“SHENANDOAH” (WRITER: TRADITIONAL)
ARTIST: THE GOLDEBRIARS
RELEASED ON 7” 45 AND ON THE GOLDEBRIARS ALBUM, 1964
In 1964, Epic Records signed a two-man, two-woman folk group from Minnesota named the Goldebriars.
This quartet sang and played traditional songs and used banjos and guitars, but also wrote plenty of their own material. Interested in all sorts of unusual things, the quite bohemian Goldebriars relocated to Los Angeles, donned way-out clothes, and brought Jezebel—a fertility goddess from the Marshall Islands—with them everywhere as a good-luck charm.
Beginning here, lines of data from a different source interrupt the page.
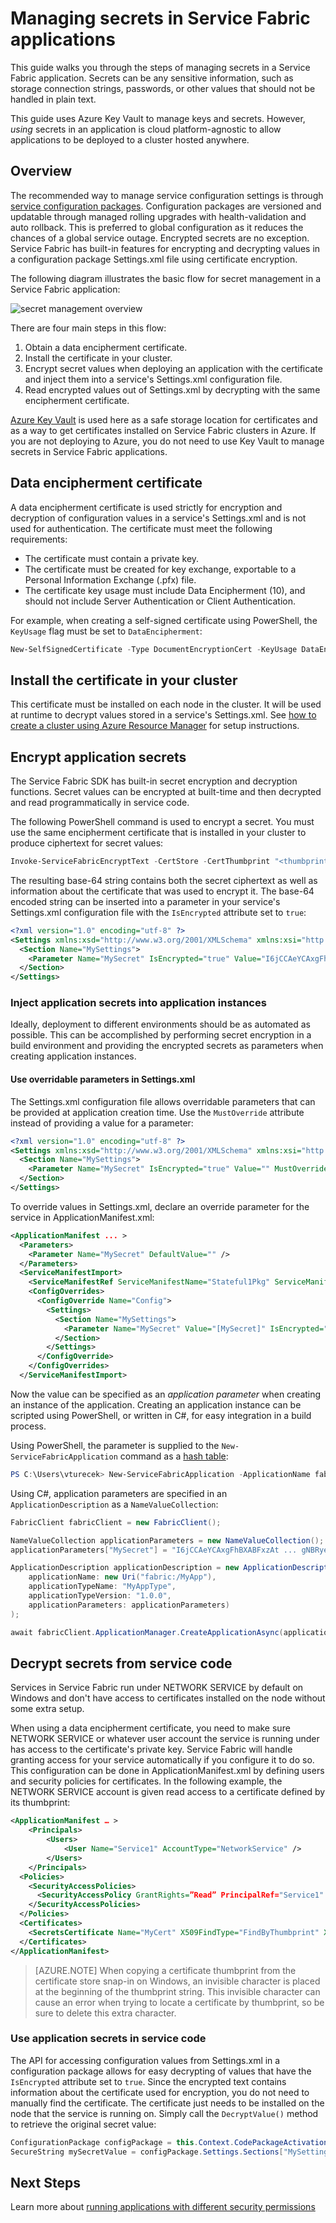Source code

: 
<properties
   pageTitle="Managing secrets in Service Fabric applications | Microsoft Azure"
   description="This article describes how to secure secret values in a Service Fabric application."
   services="service-fabric"
   documentationCenter=".net"
   authors="vturecek"
   manager="timlt"
   editor=""/>

<tags
   ms.service="service-fabric"
   ms.devlang="dotnet"
   ms.topic="article"
   ms.tgt_pltfrm="NA"
   ms.workload="NA"
   ms.date="08/19/2016"
   ms.author="vturecek"/>

# Managing secrets in Service Fabric applications

This guide walks you through the steps of managing secrets in a Service Fabric application. Secrets can be any sensitive information, such as storage connection strings, passwords, or other values that should not be handled in plain text.

This guide uses Azure Key Vault to manage keys and secrets. However, *using* secrets in an application is cloud platform-agnostic to allow applications to be deployed to a cluster hosted anywhere. 

## Overview

The recommended way to manage service configuration settings is through [service configuration packages][config-package]. Configuration packages are versioned and updatable through managed rolling upgrades with health-validation and auto rollback. This is preferred to global configuration as it reduces the chances of a global service outage. Encrypted secrets are no exception. Service Fabric has built-in features for encrypting and decrypting values in a configuration package Settings.xml file using certificate encryption.

The following diagram illustrates the basic flow for secret management in a Service Fabric application:

![secret management overview][overview]

There are four main steps in this flow:

 1. Obtain a data encipherment certificate.
 2. Install the certificate in your cluster.
 3. Encrypt secret values when deploying an application with the certificate and inject them into a service's Settings.xml configuration file.
 4. Read encrypted values out of Settings.xml by decrypting with the same encipherment certificate. 

[Azure Key Vault][key-vault-get-started] is used here as a safe storage location for certificates and as a way to get certificates installed on Service Fabric clusters in Azure. If you are not deploying to Azure, you do not need to use Key Vault to manage secrets in Service Fabric applications.

## Data encipherment certificate

A data encipherment certificate is used strictly for encryption and decryption of configuration values in a service's Settings.xml and is not used for authentication. The certificate must meet the following requirements:

 - The certificate must contain a private key.
 - The certificate must be created for key exchange, exportable to a Personal Information Exchange (.pfx) file.
 - The certificate key usage must include Data Encipherment (10), and should not include Server Authentication or Client Authentication. 
 
 For example, when creating a self-signed certificate using PowerShell, the `KeyUsage` flag must be set to `DataEncipherment`:

 ```powershell
New-SelfSignedCertificate -Type DocumentEncryptionCert -KeyUsage DataEncipherment -Subject mydataenciphermentcert -Provider 'Microsoft Enhanced Cryptographic Provider v1.0'
```


## Install the certificate in your cluster

This certificate must be installed on each node in the cluster. It will be used at runtime to decrypt values stored in a service's Settings.xml. See [how to create a cluster using Azure Resource Manager][service-fabric-cluster-creation-via-arm] for setup instructions. 

## Encrypt application secrets

The Service Fabric SDK has built-in secret encryption and decryption functions. Secret values can be encrypted at built-time and then decrypted and read programmatically in service code. 

The following PowerShell command is used to encrypt a secret. You must use the same encipherment certificate that is installed in your cluster to produce ciphertext for secret values:

```powershell
Invoke-ServiceFabricEncryptText -CertStore -CertThumbprint "<thumbprint>" -Text "mysecret" -StoreLocation CurrentUser -StoreName My
```

The resulting base-64 string contains both the secret ciphertext as well as information about the certificate that was used to encrypt it.  The base-64 encoded string can be inserted into a parameter in your service's Settings.xml configuration file with the `IsEncrypted` attribute set to `true`:

```xml
<?xml version="1.0" encoding="utf-8" ?>
<Settings xmlns:xsd="http://www.w3.org/2001/XMLSchema" xmlns:xsi="http://www.w3.org/2001/XMLSchema-instance" xmlns="http://schemas.microsoft.com/2011/01/fabric">
  <Section Name="MySettings">
    <Parameter Name="MySecret" IsEncrypted="true" Value="I6jCCAeYCAxgFhBXABFxzAt ... gNBRyeWFXl2VydmjZNwJIM=" />
  </Section>
</Settings>
```

### Inject application secrets into application instances  

Ideally, deployment to different environments should be as automated as possible. This can be accomplished by performing secret encryption in a build environment and providing the encrypted secrets as parameters when creating application instances.

#### Use overridable parameters in Settings.xml

The Settings.xml configuration file allows overridable parameters that can be provided at application creation time. Use the `MustOverride` attribute instead of providing a value for a parameter:

```xml
<?xml version="1.0" encoding="utf-8" ?>
<Settings xmlns:xsd="http://www.w3.org/2001/XMLSchema" xmlns:xsi="http://www.w3.org/2001/XMLSchema-instance" xmlns="http://schemas.microsoft.com/2011/01/fabric">
  <Section Name="MySettings">
    <Parameter Name="MySecret" IsEncrypted="true" Value="" MustOverride="true" />
  </Section>
</Settings>
```

To override values in Settings.xml, declare an override parameter for the service in ApplicationManifest.xml:

```xml
<ApplicationManifest ... >
  <Parameters>
    <Parameter Name="MySecret" DefaultValue="" />
  </Parameters>
  <ServiceManifestImport>
    <ServiceManifestRef ServiceManifestName="Stateful1Pkg" ServiceManifestVersion="1.0.0" />
    <ConfigOverrides>
      <ConfigOverride Name="Config">
        <Settings>
          <Section Name="MySettings">
            <Parameter Name="MySecret" Value="[MySecret]" IsEncrypted="true" />
          </Section>
        </Settings>
      </ConfigOverride>
    </ConfigOverrides>
  </ServiceManifestImport>
 ```

Now the value can be specified as an *application parameter* when creating an instance of the application. Creating an application instance can be scripted using PowerShell, or written in C#, for easy integration in a build process.

Using PowerShell, the parameter is supplied to the `New-ServiceFabricApplication` command as a [hash table](https://technet.microsoft.com/library/ee692803.aspx):

```powershell
PS C:\Users\vturecek> New-ServiceFabricApplication -ApplicationName fabric:/MyApp -ApplicationTypeName MyAppType -ApplicationTypeVersion 1.0.0 -ApplicationParameter @{"MySecret" = "I6jCCAeYCAxgFhBXABFxzAt ... gNBRyeWFXl2VydmjZNwJIM="}
```

Using C#, application parameters are specified in an `ApplicationDescription` as a `NameValueCollection`:

```csharp
FabricClient fabricClient = new FabricClient();

NameValueCollection applicationParameters = new NameValueCollection();
applicationParameters["MySecret"] = "I6jCCAeYCAxgFhBXABFxzAt ... gNBRyeWFXl2VydmjZNwJIM=";

ApplicationDescription applicationDescription = new ApplicationDescription(
    applicationName: new Uri("fabric:/MyApp"),
    applicationTypeName: "MyAppType",
    applicationTypeVersion: "1.0.0",
    applicationParameters: applicationParameters)
);

await fabricClient.ApplicationManager.CreateApplicationAsync(applicationDescription);
```

## Decrypt secrets from service code

Services in Service Fabric run under NETWORK SERVICE by default on Windows and don't have access to certificates installed on the node without some extra setup.

When using a data encipherment certificate, you need to make sure NETWORK SERVICE or whatever user account the service is running under has access to the certificate's private key. Service Fabric will handle granting access for your service automatically if you configure it to do so. This configuration can be done in ApplicationManifest.xml by defining users and security policies for certificates. In the following example, the NETWORK SERVICE account is given read access to a certificate defined by its thumbprint:

```xml
<ApplicationManifest … >
    <Principals>
        <Users>
            <User Name="Service1" AccountType="NetworkService" />
        </Users>
    </Principals>
  <Policies>
    <SecurityAccessPolicies>
      <SecurityAccessPolicy GrantRights=”Read” PrincipalRef="Service1" ResourceRef="MyCert" ResourceType="Certificate"/>
    </SecurityAccessPolicies>
  </Policies>
  <Certificates>
    <SecretsCertificate Name="MyCert" X509FindType="FindByThumbprint" X509FindValue="[YourCertThumbrint]"/>
  </Certificates>
</ApplicationManifest>
```

> [AZURE.NOTE] When copying a certificate thumbprint from the certificate store snap-in on Windows, an invisible character is placed at the beginning of the thumbprint string. This invisible character can cause an error when trying to locate a certificate by thumbprint, so be sure to delete this extra character.

### Use application secrets in service code

The API for accessing configuration values from Settings.xml in a configuration package allows for easy decrypting of values that have the `IsEncrypted` attribute set to `true`. Since the encrypted text contains information about the certificate used for encryption, you do not need to manually find the certificate. The certificate just needs to be installed on the node that the service is running on. Simply call the `DecryptValue()` method to retrieve the original secret value:

```csharp
ConfigurationPackage configPackage = this.Context.CodePackageActivationContext.GetConfigurationPackageObject("Config");
SecureString mySecretValue = configPackage.Settings.Sections["MySettings"].Parameters["MySecret"].DecryptValue()
```

## Next Steps

Learn more about [running applications with different security permissions](service-fabric-application-runas-security.md)

<!-- Links -->
[key-vault-get-started]:../key-vault/key-vault-get-started.md
[config-package]: service-fabric-application-model.md
[service-fabric-cluster-creation-via-arm]: service-fabric-cluster-creation-via-arm.md

<!-- Images -->
[overview]:./media/service-fabric-application-secret-management/overview.png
The group’s leader was Curt Boettcher, a melodic and harmonic genius with gifts for composition and arrangement. His male cohort was Ron Neilson, who played the more difficult instrumental parts. Sisters Dottie and Sheri Holmberg provided the adventuresome, angelic harmonies that distinguished them from other such groups. The Holmberg sisters sang with clear diction but took their voices to new places.
Their first 45 release, in spring 1964, was “Pretty Girls and Rolling Stones,” an updated standard with writing credited to the group. This raucous hootenanny roof-raiser doesn’t quite succeed, but had more immediacy and harmonic sophistication than the music of other mixed-gender ensembles such as the New Christy Minstrels or Serendipity Singers.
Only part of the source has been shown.